• **Your goal**: Please report every line of the listing below that has the word "nothing" in it.

============

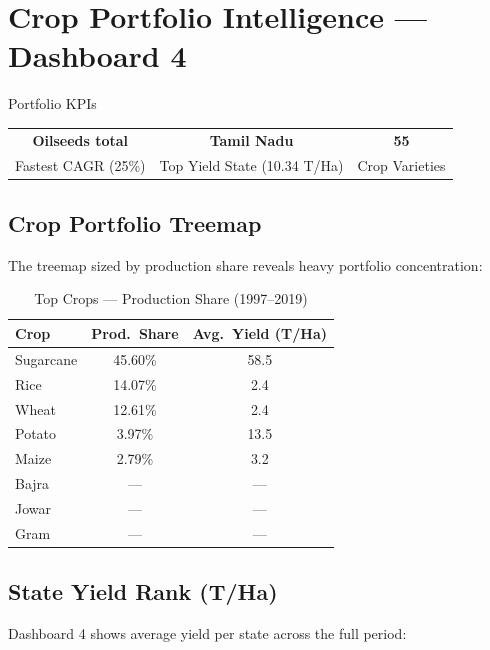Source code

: \documentclass[10pt]{article}
\begin{document}
\section{Crop Portfolio Intelligence — Dashboard 4}

\begin{kpibox}{Portfolio KPIs}
  \begin{center}
    \begin{tabular}{ccc}
      \large\textcolor{kpiblue}{\textbf{Oilseeds total}} &
      \large\textcolor{kpiblue}{\textbf{Tamil Nadu}} &
      \large\textcolor{kpiblue}{\textbf{55}} \\[2pt]
      \small Fastest CAGR (25\%) & \small Top Yield State (10.34 T/Ha) & \small Crop Varieties
    \end{tabular}
  \end{center}
\end{kpibox}

\subsection{Crop Portfolio Treemap}
The treemap sized by production share reveals heavy portfolio concentration:

\begin{table}[H]
  \centering
  \caption{Top Crops — Production Share (1997–2019)}
  \label{tab:portfolio}
  \small
  \begin{tabular}{lcc}
    \toprule
    \textbf{Crop} & \textbf{Prod.\ Share} & \textbf{Avg.\ Yield (T/Ha)} \\
    \midrule
    Sugarcane    & 45.60\% & 58.5 \\
    Rice         & 14.07\% &  2.4 \\
    Wheat        & 12.61\% &  2.4 \\
    Potato       &  3.97\% & 13.5 \\
    Maize        &  2.79\% &  3.2 \\
    Bajra        & --- & --- \\
    Jowar        & --- & --- \\
    Gram         & --- & --- \\
    \bottomrule
  \end{tabular}
\end{table}

\subsection{State Yield Rank (T/Ha)}
Dashboard 4 shows average yield per state across the full period:
\end{document}
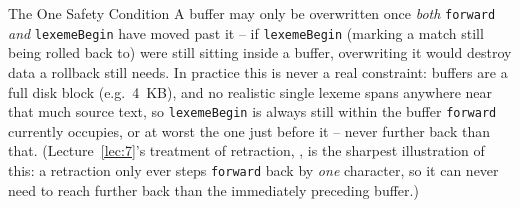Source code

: \documentclass[full-course-notes.tex]{subfiles}
\begin{document}
\begin{defbox}{The One Safety Condition}
A buffer may only be overwritten once \emph{both} \texttt{forward} \emph{and}
\texttt{lexemeBegin} have moved past it -- if \texttt{lexemeBegin} (marking a match still being
rolled back to) were still sitting inside a buffer, overwriting it would destroy data a rollback
still needs. In practice this is never a real constraint: buffers are a full disk block (e.g.\
4~KB), and no realistic single lexeme spans anywhere near that much source text, so
\texttt{lexemeBegin} is always still within the buffer \texttt{forward} currently occupies, or
at worst the one just before it -- never further back than that. (Lecture~\ref{lec:7}'s
treatment of retraction, \Sref{sec:l7-retraction}, is the sharpest illustration of this: a
retraction only ever steps \texttt{forward} back by \emph{one} character, so it can never need
to reach further back than the immediately preceding buffer.)
\end{defbox}
\end{document}
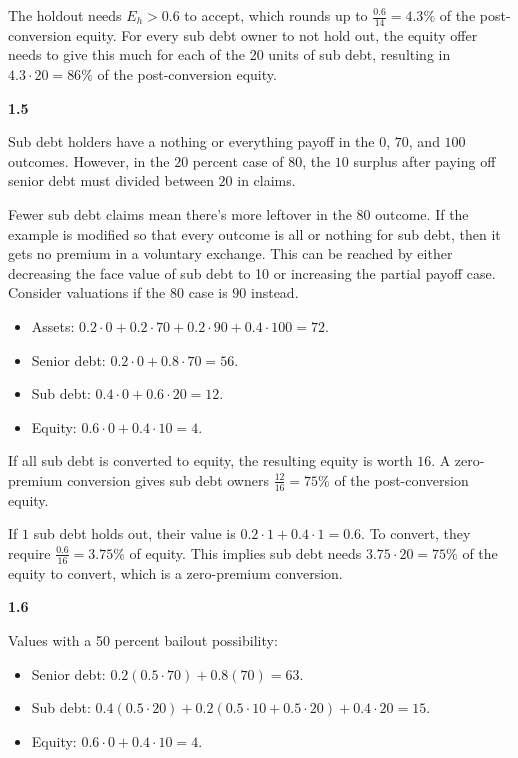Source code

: \documentclass[11pt]{article}
\begin{document}
The holdout needs $E_{h} > 0.6$ to accept, which rounds up to $\frac{0.6}{14} = 4.3\%$ of the post-conversion equity. For every sub debt owner to not hold out, the equity offer needs to give this much for each of the 20 units of sub debt, resulting in $4.3 \cdot 20 = 86\%$ of the post-conversion equity.

\newpage

\textbf{1.5}

Sub debt holders have a nothing or everything payoff in the $0$, $70$, and $100$ outcomes. However, in the $20$ percent case of $80$, the $10$ surplus after paying off senior debt must divided between $20$ in claims. 

Fewer sub debt claims mean there's more leftover in the $80$ outcome. If the example is modified so that every outcome is all or nothing for sub debt, then it gets no premium in a voluntary exchange. This can be reached by either decreasing the face value of sub debt to 10 or increasing the partial payoff case. Consider valuations if the $80$ case is $90$ instead.

\begin{itemize}
  \item Assets: $0.2 \cdot 0 + 0.2 \cdot 70 + 0.2 \cdot 90 + 0.4 \cdot 100 = 72$.
  \item Senior debt: $0.2 \cdot 0 + 0.8 \cdot 70 = 56$. 
  \item Sub debt: $0.4 \cdot 0 + 0.6 \cdot 20 = 12$.
  \item Equity: $0.6 \cdot 0 + 0.4 \cdot 10 = 4$.
\end{itemize}


If all sub debt is converted to equity, the resulting equity is worth $16$. A zero-premium conversion gives sub debt owners $\frac{12}{16} = 75\%$ of the post-conversion equity. 

If $1$ sub debt holds out, their value is $0.2 \cdot 1 + 0.4 \cdot 1 = 0.6$. To convert, they require $\frac{0.6}{16} = 3.75\%$ of equity. This implies sub debt needs $3.75 \cdot 20 = 75\%$ of the equity to convert, which is a zero-premium conversion.

\textbf{1.6}

Values with a 50 percent bailout possibility: 

\begin{itemize}
  \item Senior debt: $0.2(0.5 \cdot 70) + 0.8(70) = 63$.
  \item Sub debt: $0.4(0.5 \cdot 20) + 0.2(0.5 \cdot 10 + 0.5 \cdot 20) + 0.4 \cdot 20 = 15$.
  \item Equity: $0.6 \cdot 0 + 0.4 \cdot 10 = 4$.
\end{itemize}
\end{document}
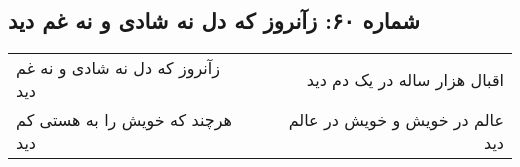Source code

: \begin{center}
\section*{شماره ۶۰: زآنروز که دل نه شادی و نه غم دید}
\label{sec:060}
\begin{longtable}{l p{0.5cm} r}
زآنروز که دل نه شادی و نه غم دید
&&
اقبال هزار ساله در یک دم دید
\\
هرچند که خویش را به هستی کم دید
&&
عالم در خویش و خویش در عالم دید
\\
\end{longtable}
\end{center}
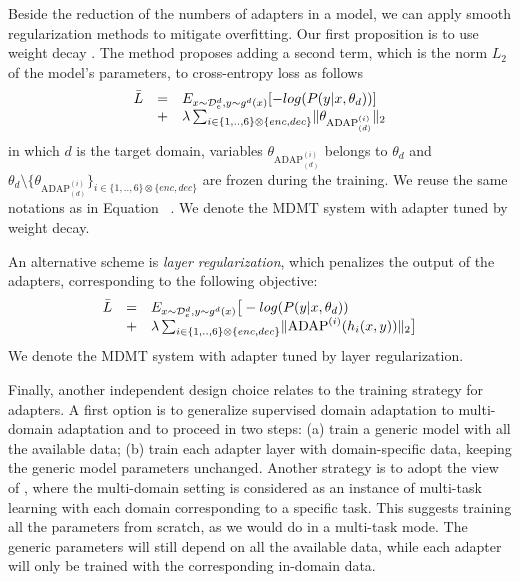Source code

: Beside the reduction of the numbers of adapters in a model, we can apply smooth regularization methods to mitigate overfitting. Our first proposition is to use weight decay \citep{Krogh91simple}. The method proposes adding a second term, which is the norm $L_2$ of the model's parameters, to cross-entropy loss as follows
\begin{equation*}
  \begin{array}{rcl}
  \bar{L} & = &  E_{x \sim \mathcal{D}_e^d, y \sim g^d(x)} [-log(P(y|x,\theta_d))] \\
    & + & \lambda  \sum_{i \in \{1,..,6\} \otimes \{enc, dec\}} \normL{\theta_{\operatorname{ADAP}^{(i)}_{(d)}}}
  \end{array}
\end{equation*}
in which $d$ is the target domain, variables $\theta_{\operatorname{ADAP}^{(i)}_{(d)}}$ belongs to $\theta_d$ and $\theta_d \setminus \{ \theta_{\operatorname{ADAP}^{(i)}_{(d)}} \}_{i \in \{1,..,6\} \otimes \{enc, dec\}}$ are frozen during the training. We reuse the same notations as in Equation ~. We denote  the MDMT system with adapter tuned by weight decay.

An alternative scheme is \emph{layer regularization}, which penalizes the output of the adapters, corresponding to the following objective:
\begin{equation*}
  \begin{array}{rcl}
    \bar{L} & = &  E_{x \sim \mathcal{D}_e^d, y \sim g^d(x)} \big[-log(P(y|x,\theta_d)) \\
    & + & \lambda \sum_{i \in \{1,..,6\} \otimes \{enc, dec\}} \normL{\operatorname{ADAP}^{(i)}(h_i(x,y))} \big]
  \end{array}
\end{equation*}
We denote  the MDMT system with adapter tuned by layer regularization.

Finally, another independent design choice relates to the training strategy for adapters. A first option is to generalize supervised domain adaptation to multi-domain adaptation and to proceed in two steps: (a) train a generic model with all the available data; (b) train each adapter layer with domain-specific data, keeping the generic model parameters unchanged. Another strategy is to adopt the view of \citet{Dredze08online}, where the multi-domain setting is considered as an instance of multi-task learning \cite{Caruana97multitask} with each domain corresponding to a specific task. This suggests training all the parameters from scratch, as we would do in a multi-task mode. The generic parameters will still depend on all the available data, while each adapter will only be trained with the corresponding in-domain data.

============

• **Answer for this exercise**:
Sub debt holders have a nothing or everything payoff in the $0$, $70$, and $100$ outcomes. However, in the $20$ percent case of $80$, the $10$ surplus after paying off senior debt must divided between $20$ in claims. 
Fewer sub debt claims mean there's more leftover in the $80$ outcome. If the example is modified so that every outcome is all or nothing for sub debt, then it gets no premium in a voluntary exchange. This can be reached by either decreasing the face value of sub debt to 10 or increasing the partial payoff case. Consider valuations if the $80$ case is $90$ instead.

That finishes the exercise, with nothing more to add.